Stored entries
•••

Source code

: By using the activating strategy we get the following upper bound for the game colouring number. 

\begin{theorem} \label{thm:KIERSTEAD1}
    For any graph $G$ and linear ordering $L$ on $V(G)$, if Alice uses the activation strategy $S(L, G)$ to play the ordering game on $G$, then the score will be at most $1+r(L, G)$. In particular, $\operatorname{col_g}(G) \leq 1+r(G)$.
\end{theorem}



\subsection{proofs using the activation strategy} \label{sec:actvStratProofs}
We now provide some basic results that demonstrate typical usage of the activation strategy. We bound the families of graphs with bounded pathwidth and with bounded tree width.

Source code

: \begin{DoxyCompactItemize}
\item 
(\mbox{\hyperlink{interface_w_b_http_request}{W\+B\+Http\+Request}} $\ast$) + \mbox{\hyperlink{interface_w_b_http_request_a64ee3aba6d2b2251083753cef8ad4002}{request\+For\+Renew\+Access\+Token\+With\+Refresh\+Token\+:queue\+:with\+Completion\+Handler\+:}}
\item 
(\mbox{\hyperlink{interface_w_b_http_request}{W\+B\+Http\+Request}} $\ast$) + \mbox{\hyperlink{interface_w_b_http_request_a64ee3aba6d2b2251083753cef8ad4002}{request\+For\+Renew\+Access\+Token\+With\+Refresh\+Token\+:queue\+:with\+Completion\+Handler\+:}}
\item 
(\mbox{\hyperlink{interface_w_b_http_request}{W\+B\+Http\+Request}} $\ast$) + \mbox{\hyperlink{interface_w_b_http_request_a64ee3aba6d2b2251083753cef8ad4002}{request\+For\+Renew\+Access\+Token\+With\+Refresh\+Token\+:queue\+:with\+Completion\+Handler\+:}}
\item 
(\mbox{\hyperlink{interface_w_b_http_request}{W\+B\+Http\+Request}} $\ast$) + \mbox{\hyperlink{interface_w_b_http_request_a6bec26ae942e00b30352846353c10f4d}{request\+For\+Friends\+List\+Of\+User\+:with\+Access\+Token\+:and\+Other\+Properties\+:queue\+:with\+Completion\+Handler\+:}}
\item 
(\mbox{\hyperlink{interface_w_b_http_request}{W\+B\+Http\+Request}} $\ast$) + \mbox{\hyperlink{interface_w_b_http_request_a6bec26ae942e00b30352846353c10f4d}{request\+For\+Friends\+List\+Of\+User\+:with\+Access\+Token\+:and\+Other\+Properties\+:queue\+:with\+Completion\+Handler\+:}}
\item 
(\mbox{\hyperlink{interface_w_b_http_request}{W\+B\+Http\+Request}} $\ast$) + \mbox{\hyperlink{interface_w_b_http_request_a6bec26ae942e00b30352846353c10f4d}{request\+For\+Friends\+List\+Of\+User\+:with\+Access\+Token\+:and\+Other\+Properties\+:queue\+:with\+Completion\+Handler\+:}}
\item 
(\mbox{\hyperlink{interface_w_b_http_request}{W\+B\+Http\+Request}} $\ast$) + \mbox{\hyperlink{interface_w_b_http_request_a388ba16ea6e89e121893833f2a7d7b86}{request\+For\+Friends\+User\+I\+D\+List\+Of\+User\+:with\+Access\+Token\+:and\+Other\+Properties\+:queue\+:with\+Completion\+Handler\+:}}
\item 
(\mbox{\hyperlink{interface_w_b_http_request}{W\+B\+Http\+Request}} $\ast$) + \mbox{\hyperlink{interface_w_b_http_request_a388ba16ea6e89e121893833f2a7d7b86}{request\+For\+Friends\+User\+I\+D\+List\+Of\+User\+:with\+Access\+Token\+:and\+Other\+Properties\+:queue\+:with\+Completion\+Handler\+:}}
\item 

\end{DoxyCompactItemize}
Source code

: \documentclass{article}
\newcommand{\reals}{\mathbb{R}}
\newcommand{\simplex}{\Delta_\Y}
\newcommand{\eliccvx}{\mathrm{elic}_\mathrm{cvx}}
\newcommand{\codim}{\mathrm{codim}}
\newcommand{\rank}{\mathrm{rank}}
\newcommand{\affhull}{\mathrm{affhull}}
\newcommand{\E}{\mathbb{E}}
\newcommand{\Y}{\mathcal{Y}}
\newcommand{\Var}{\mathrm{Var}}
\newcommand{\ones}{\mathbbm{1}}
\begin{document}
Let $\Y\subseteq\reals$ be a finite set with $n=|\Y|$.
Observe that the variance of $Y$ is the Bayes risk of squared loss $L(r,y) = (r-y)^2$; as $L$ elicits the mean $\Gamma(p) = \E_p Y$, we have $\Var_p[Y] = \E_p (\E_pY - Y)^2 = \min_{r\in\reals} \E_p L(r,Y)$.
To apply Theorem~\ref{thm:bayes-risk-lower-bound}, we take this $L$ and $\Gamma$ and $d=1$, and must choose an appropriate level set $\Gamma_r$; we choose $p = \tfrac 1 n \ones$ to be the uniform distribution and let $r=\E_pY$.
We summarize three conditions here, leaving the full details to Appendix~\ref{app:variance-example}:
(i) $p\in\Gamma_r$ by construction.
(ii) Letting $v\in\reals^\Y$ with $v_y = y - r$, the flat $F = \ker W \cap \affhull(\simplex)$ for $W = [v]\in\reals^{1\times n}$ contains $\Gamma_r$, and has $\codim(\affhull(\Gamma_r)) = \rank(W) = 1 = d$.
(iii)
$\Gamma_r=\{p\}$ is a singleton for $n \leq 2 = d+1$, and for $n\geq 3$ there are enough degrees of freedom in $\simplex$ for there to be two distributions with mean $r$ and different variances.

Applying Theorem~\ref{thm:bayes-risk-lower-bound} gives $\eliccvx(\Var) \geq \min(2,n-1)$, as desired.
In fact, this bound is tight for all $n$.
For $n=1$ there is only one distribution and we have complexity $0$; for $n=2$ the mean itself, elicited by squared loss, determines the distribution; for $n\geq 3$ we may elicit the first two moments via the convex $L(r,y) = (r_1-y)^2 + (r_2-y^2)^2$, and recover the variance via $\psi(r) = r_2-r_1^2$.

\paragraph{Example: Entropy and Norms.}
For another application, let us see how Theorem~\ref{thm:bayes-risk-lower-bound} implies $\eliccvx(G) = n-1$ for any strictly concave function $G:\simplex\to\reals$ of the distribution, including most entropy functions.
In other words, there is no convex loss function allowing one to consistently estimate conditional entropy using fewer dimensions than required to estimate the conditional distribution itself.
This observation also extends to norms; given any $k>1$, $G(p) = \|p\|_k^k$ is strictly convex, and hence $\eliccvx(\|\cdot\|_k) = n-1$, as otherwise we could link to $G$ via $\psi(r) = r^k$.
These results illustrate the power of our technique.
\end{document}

•••

### INSTRUCTIONS FOR THE TASK
Reproduce the entries exactly as they appear.

### YOUR RESPONSE
Source code

: By using the activating strategy we get the following upper bound for the game colouring number. 

\begin{theorem} \label{thm:KIERSTEAD1}
    For any graph $G$ and linear ordering $L$ on $V(G)$, if Alice uses the activation strategy $S(L, G)$ to play the ordering game on $G$, then the score will be at most $1+r(L, G)$. In particular, $\operatorname{col_g}(G) \leq 1+r(G)$.
\end{theorem}



\subsection{proofs using the activation strategy} \label{sec:actvStratProofs}
We now provide some basic results that demonstrate typical usage of the activation strategy. We bound the families of graphs with bounded pathwidth and with bounded tree width.

Source code

: \begin{DoxyCompactItemize}
\item 
(\mbox{\hyperlink{interface_w_b_http_request}{W\+B\+Http\+Request}} $\ast$) + \mbox{\hyperlink{interface_w_b_http_request_a64ee3aba6d2b2251083753cef8ad4002}{request\+For\+Renew\+Access\+Token\+With\+Refresh\+Token\+:queue\+:with\+Completion\+Handler\+:}}
\item 
(\mbox{\hyperlink{interface_w_b_http_request}{W\+B\+Http\+Request}} $\ast$) + \mbox{\hyperlink{interface_w_b_http_request_a64ee3aba6d2b2251083753cef8ad4002}{request\+For\+Renew\+Access\+Token\+With\+Refresh\+Token\+:queue\+:with\+Completion\+Handler\+:}}
\item 
(\mbox{\hyperlink{interface_w_b_http_request}{W\+B\+Http\+Request}} $\ast$) + \mbox{\hyperlink{interface_w_b_http_request_a64ee3aba6d2b2251083753cef8ad4002}{request\+For\+Renew\+Access\+Token\+With\+Refresh\+Token\+:queue\+:with\+Completion\+Handler\+:}}
\item 
(\mbox{\hyperlink{interface_w_b_http_request}{W\+B\+Http\+Request}} $\ast$) + \mbox{\hyperlink{interface_w_b_http_request_a6bec26ae942e00b30352846353c10f4d}{request\+For\+Friends\+List\+Of\+User\+:with\+Access\+Token\+:and\+Other\+Properties\+:queue\+:with\+Completion\+Handler\+:}}
\item 
(\mbox{\hyperlink{interface_w_b_http_request}{W\+B\+Http\+Request}} $\ast$) + \mbox{\hyperlink{interface_w_b_http_request_a6bec26ae942e00b30352846353c10f4d}{request\+For\+Friends\+List\+Of\+User\+:with\+Access\+Token\+:and\+Other\+Properties\+:queue\+:with\+Completion\+Handler\+:}}
\item 
(\mbox{\hyperlink{interface_w_b_http_request}{W\+B\+Http\+Request}} $\ast$) + \mbox{\hyperlink{interface_w_b_http_request_a6bec26ae942e00b30352846353c10f4d}{request\+For\+Friends\+List\+Of\+User\+:with\+Access\+Token\+:and\+Other\+Properties\+:queue\+:with\+Completion\+Handler\+:}}
\item 
(\mbox{\hyperlink{interface_w_b_http_request}{W\+B\+Http\+Request}} $\ast$) + \mbox{\hyperlink{interface_w_b_http_request_a388ba16ea6e89e121893833f2a7d7b86}{request\+For\+Friends\+User\+I\+D\+List\+Of\+User\+:with\+Access\+Token\+:and\+Other\+Properties\+:queue\+:with\+Completion\+Handler\+:}}
\item 
(\mbox{\hyperlink{interface_w_b_http_request}{W\+B\+Http\+Request}} $\ast$) + \mbox{\hyperlink{interface_w_b_http_request_a388ba16ea6e89e121893833f2a7d7b86}{request\+For\+Friends\+User\+I\+D\+List\+Of\+User\+:with\+Access\+Token\+:and\+Other\+Properties\+:queue\+:with\+Completion\+Handler\+:}}
\item 

\end{DoxyCompactItemize}
Source code

: \documentclass{article}
\newcommand{\reals}{\mathbb{R}}
\newcommand{\simplex}{\Delta_\Y}
\newcommand{\eliccvx}{\mathrm{elic}_\mathrm{cvx}}
\newcommand{\codim}{\mathrm{codim}}
\newcommand{\rank}{\mathrm{rank}}
\newcommand{\affhull}{\mathrm{affhull}}
\newcommand{\E}{\mathbb{E}}
\newcommand{\Y}{\mathcal{Y}}
\newcommand{\Var}{\mathrm{Var}}
\newcommand{\ones}{\mathbbm{1}}
\begin{document}
Let $\Y\subseteq\reals$ be a finite set with $n=|\Y|$.
Observe that the variance of $Y$ is the Bayes risk of squared loss $L(r,y) = (r-y)^2$; as $L$ elicits the mean $\Gamma(p) = \E_p Y$, we have $\Var_p[Y] = \E_p (\E_pY - Y)^2 = \min_{r\in\reals} \E_p L(r,Y)$.
To apply Theorem~\ref{thm:bayes-risk-lower-bound}, we take this $L$ and $\Gamma$ and $d=1$, and must choose an appropriate level set $\Gamma_r$; we choose $p = \tfrac 1 n \ones$ to be the uniform distribution and let $r=\E_pY$.
We summarize three conditions here, leaving the full details to Appendix~\ref{app:variance-example}:
(i) $p\in\Gamma_r$ by construction.
(ii) Letting $v\in\reals^\Y$ with $v_y = y - r$, the flat $F = \ker W \cap \affhull(\simplex)$ for $W = [v]\in\reals^{1\times n}$ contains $\Gamma_r$, and has $\codim(\affhull(\Gamma_r)) = \rank(W) = 1 = d$.
(iii)
$\Gamma_r=\{p\}$ is a singleton for $n \leq 2 = d+1$, and for $n\geq 3$ there are enough degrees of freedom in $\simplex$ for there to be two distributions with mean $r$ and different variances.

Applying Theorem~\ref{thm:bayes-risk-lower-bound} gives $\eliccvx(\Var) \geq \min(2,n-1)$, as desired.
In fact, this bound is tight for all $n$.
For $n=1$ there is only one distribution and we have complexity $0$; for $n=2$ the mean itself, elicited by squared loss, determines the distribution; for $n\geq 3$ we may elicit the first two moments via the convex $L(r,y) = (r_1-y)^2 + (r_2-y^2)^2$, and recover the variance via $\psi(r) = r_2-r_1^2$.

\paragraph{Example: Entropy and Norms.}
For another application, let us see how Theorem~\ref{thm:bayes-risk-lower-bound} implies $\eliccvx(G) = n-1$ for any strictly concave function $G:\simplex\to\reals$ of the distribution, including most entropy functions.
In other words, there is no convex loss function allowing one to consistently estimate conditional entropy using fewer dimensions than required to estimate the conditional distribution itself.
This observation also extends to norms; given any $k>1$, $G(p) = \|p\|_k^k$ is strictly convex, and hence $\eliccvx(\|\cdot\|_k) = n-1$, as otherwise we could link to $G$ via $\psi(r) = r^k$.
These results illustrate the power of our technique.
\end{document}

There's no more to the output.